The use of fluid flow techniques to analyze risk processes opens the door for further research as to what types of risk model with dependency structure can be studied via probabilistic arguments. In Chapter 4, we propose to analyze the Gerber-Shiu function and some discounted joint densities in a risk model where each pair of the interclaim time and the resulting claim size is assumed to follow a bivariate phase-type distribution, with the pairs assumed to be independent and identically distributed (i.i.d.). To this end, a novel fluid flow process is constructed to ease the analysis.
In the classical Gerber-Shiu function introduced by Gerber and Shiu (1998), the random variables incorporated into the analysis include the time of ruin, the surplus prior to ruin and the deficit at ruin. The later part of this thesis focuses on generalizing the classical Gerber-Shiu function by incorporating more random variables into the so-called penalty function.
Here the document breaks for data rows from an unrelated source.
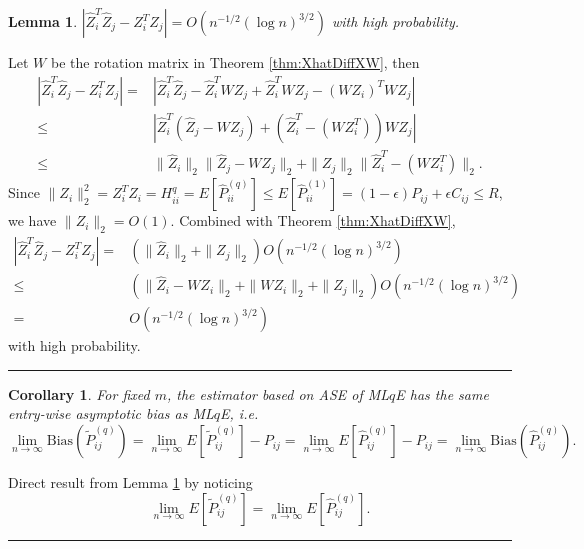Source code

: \documentclass[a4paper]{article}
\newenvironment{proof}{{\bf Proof:  }}{\hfill\rule{2mm}{2mm}}
\newtheorem{lemma}[fact]{Lemma}
\newtheorem{corollary}[fact]{Corollary}
\begin{document}
\begin{lemma}
\label{lemma:1stMomentPhatDiffLq}
$\left|  \hat{Z}_i^T \hat{Z}_j - Z_i^T Z_j \right| = O(n^{-1/2} (\log n)^{3/2})$ with high probability.
\end{lemma}
\begin{proof}
Let $W$ be the rotation matrix in Theorem \ref{thm:XhatDiffXW}, then
\begin{align*}
	\left|  \hat{Z}_i^T \hat{Z}_j - Z_i^T Z_j \right|
    = & \left| \hat{Z}_i^T \hat{Z}_j - \hat{Z}_i^T W Z_j + \hat{Z}_i^T W Z_j - (W Z_i)^T W Z_j \right| \\
    \le & \left| \hat{Z}_i^T (\hat{Z}_j - W Z_j) + (\hat{Z}_i^T - (W Z_i^T)) W Z_j \right| \\
    \le & \|\hat{Z}_i\|_2 \|\hat{Z}_j - W Z_j\|_2 + \|Z_j\|_2 \|\hat{Z}_i^T - (W Z_i^T)\|_2.
\end{align*}
Since $\|Z_i\|_2^2 = Z_i^T Z_i = H^{q}_{ii} = E[\hat{P}^{(q)}_{ii}] \le E[\hat{P}^{(1)}_{ii}] = (1-\epsilon) P_{ij} + \epsilon C_{ij} \le R$, we have $\|Z_i\|_2 = O(1)$.
Combined with Theorem \ref{thm:XhatDiffXW},
\begin{align*}
    \left|  \hat{Z}_i^T \hat{Z}_j - Z_i^T Z_j \right|
    = & (\|\hat{Z}_i\|_2 + \|Z_j\|_2) O(n^{-1/2} (\log n)^{3/2}) \\
    \le & (\|\hat{Z}_i - W Z_i\|_2 + \|W Z_i\|_2 + \|Z_j\|_2) O(n^{-1/2} (\log n)^{3/2}) \\
    = & O(n^{-1/2} (\log n)^{3/2})
\end{align*}
with high probability.
\end{proof}




\begin{corollary}
\label{cor:LqConsistent}
For fixed $m$, the estimator based on ASE of ML$q$E has the same entry-wise asymptotic bias as ML$q$E, i.e.
\[
	\lim_{n \to \infty} \mathrm{Bias}(\widetilde{P}_{ij}^{(q)}) = \lim_{n \to \infty} E[\widetilde{P}_{ij}^{(q)}] - P_{ij} = \lim_{n \to \infty} E[\hat{P}^{(q)}_{ij}] - P_{ij}
    = \lim_{n \to \infty} \mathrm{Bias}(\hat{P}_{ij}^{(q)}).
\]
\end{corollary}
\begin{proof}
Direct result from Lemma \ref{lemma:1stMomentPhatDiffLq} by noticing
\[
	\lim_{n \to \infty} E[\widetilde{P}_{ij}^{(q)}] = \lim_{n \to \infty} E[\hat{P}^{(q)}_{ij}].
\]
\end{proof}
\end{document}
These include the surplus level immediately after the second last claim before ruin, the minimum surplus level before ruin and the maximum surplus level before ruin. In Chapter 5, the focus will be on the study of the generalized Gerber-Shiu function involving the first two new random variables in the context of a semi-Markovian risk model (see, e.g., Albrecher and Boxma (2005) and Janssen and Reinhard (1985)). It is shown that the generalized Gerber-Shiu function satisfies a matrix defective renewal equation, and some discounted joint densities involving the new variables are derived. Chapter 6 revisits the MAP risk model in which the generalized Gerber-Shiu function involving the maximum surplus before ruin is examined. In this case, the Gerber-Shiu function no longer satisfies a defective renewal equation. Instead, the generalized Gerber-Shiu function can be expressed in terms of the classical Gerber-Shiu function and the Laplace transform of a first passage time that are both readily obtainable.
In a MAP risk model, the interclaim time distribution must be phase-type distributed. This leads us to propose a generalization of the MAP risk model by allowing for the interclaim time to have an arbitrary distribution. This is the subject matter of Chapter 7. Chapter 8 is concerned with the generalized Sparre Andersen risk model with surplus-dependent premium rate, and some ordering properties of certain ruin-related quantities are studied. Chapter 9 ends the thesis by some concluding remarks and directions for future research.